Monika Enterprise welcomes a new act to her roster with Berlin based experimental pop duo Post Neo releasing their new EP. Individually known as Nicole Luján and Pauline Weh, both musicians pursued their own solo projects before forming the duo Post Neo. On “Alles Immer Wieder” they combine as more than the sum of their parts to produce 5 songs of dark and powerful experimental avant- pop which is released as an exclusive 10” vinyl.
Pauline and Nicole met making music in Berlin during the summer of 2019 and kept collaborating online, until Nicole moved to Berlin in 2022. The musicians' different musical backgrounds result in diverse intuitions which complement each other perfectly when producing tracks together - Nicole was more into synthesis and electronic music production in Mexico City while Pauline received a classical piano education in Munich before she started doing electronic music.
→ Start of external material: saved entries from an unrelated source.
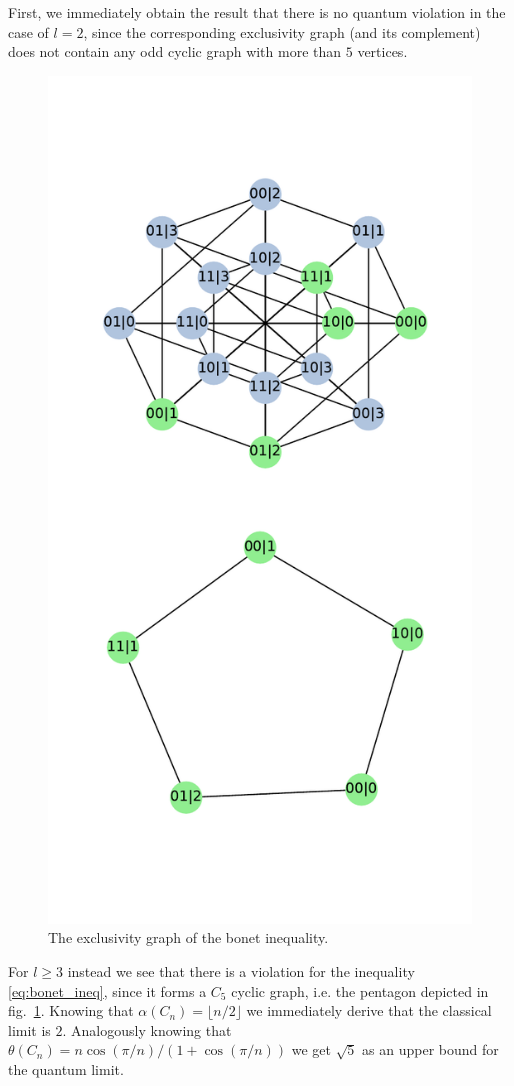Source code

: \documentclass[
    nofootinbin,
    floatfix,
    amsfonts,
    twocolumn, 
    aps, 
    prl]{revtex4-1}
\begin{document}
First, we immediately obtain the result that there is no quantum violation in
the case of $l=2$, since the corresponding exclusivity graph (and its
complement) does not contain any odd cyclic graph with more than $5$ vertices.  

\begin{figure}[h]
    \centering
    \includegraphics[width=.8\columnwidth]{images/instrumental_c5.pdf}
    \caption{The exclusivity graph of the bonet inequality.}
    \label{fig:bonetexc}
\end{figure}

For $l\ge3$ instead we see that there is a violation for the inequality \eqref{eq:bonet_ineq},
since it forms a $C_5$ cyclic graph, i.e. the pentagon depicted in
fig.~\ref{fig:bonetexc}.
Knowing that $\alpha(C_n) = \lfloor n/2 \rfloor$ we immediately derive that the classical limit is $2$.
Analogously knowing that $\theta(C_n) = n\cos(\pi/n)/(1+\cos(\pi/n))$ we get
$\sqrt{5}$ as an upper bound for the quantum limit.
\end{document}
In 2022 they released their first EP, «do you?», which consists of five tracks that were composed and produced as an inter-continental project between Berlin and Mexico City. In autumn of that year Post Neo received a residency at Sternhagen Gut from Musicboard Berlin where they caught the ear of monika head Gudrun Gut who was so taken with their compelling mix of techno beats and dreamy melancholic atmospheres she immediately signed them to her label.
The EP’s opening and title track “Alles Immer Wieder” (trans. Everything again and again) is a reflection on repetition and monotony as transcendence in the form of sleep, dreams, work and other daily cycles. The rhythmic juxtapositions and tempo shifts make for a captivating opening track. “Ganz Schön Was Los” (trans. A lot happening) has a proper synthwave electro pop vibe while the vocals lend a little light hearted humanity to the otherwise calculated computer music aesthetic. With its fusion of synthesizers and drum machines track B1 “Die Verwirrung” (trans. The confusion) brings a sense of melancholic doom. The flow of B2 “Wenn Wir Wüssten” (trans. If we knew what would happen) is a future-focused reflection on the unidirectional movement of time's arrow. Sampled harmonies and instrumental breakdowns make it possibly the most emotive track on the EP. And the record comes to a close with “Dreh dich” (trans. Turn around) which lures us in with delicate vocals before menacing synthesizer sounds blast us into oblivion. It is an invitation to turn the record over and start listening from the beginning again.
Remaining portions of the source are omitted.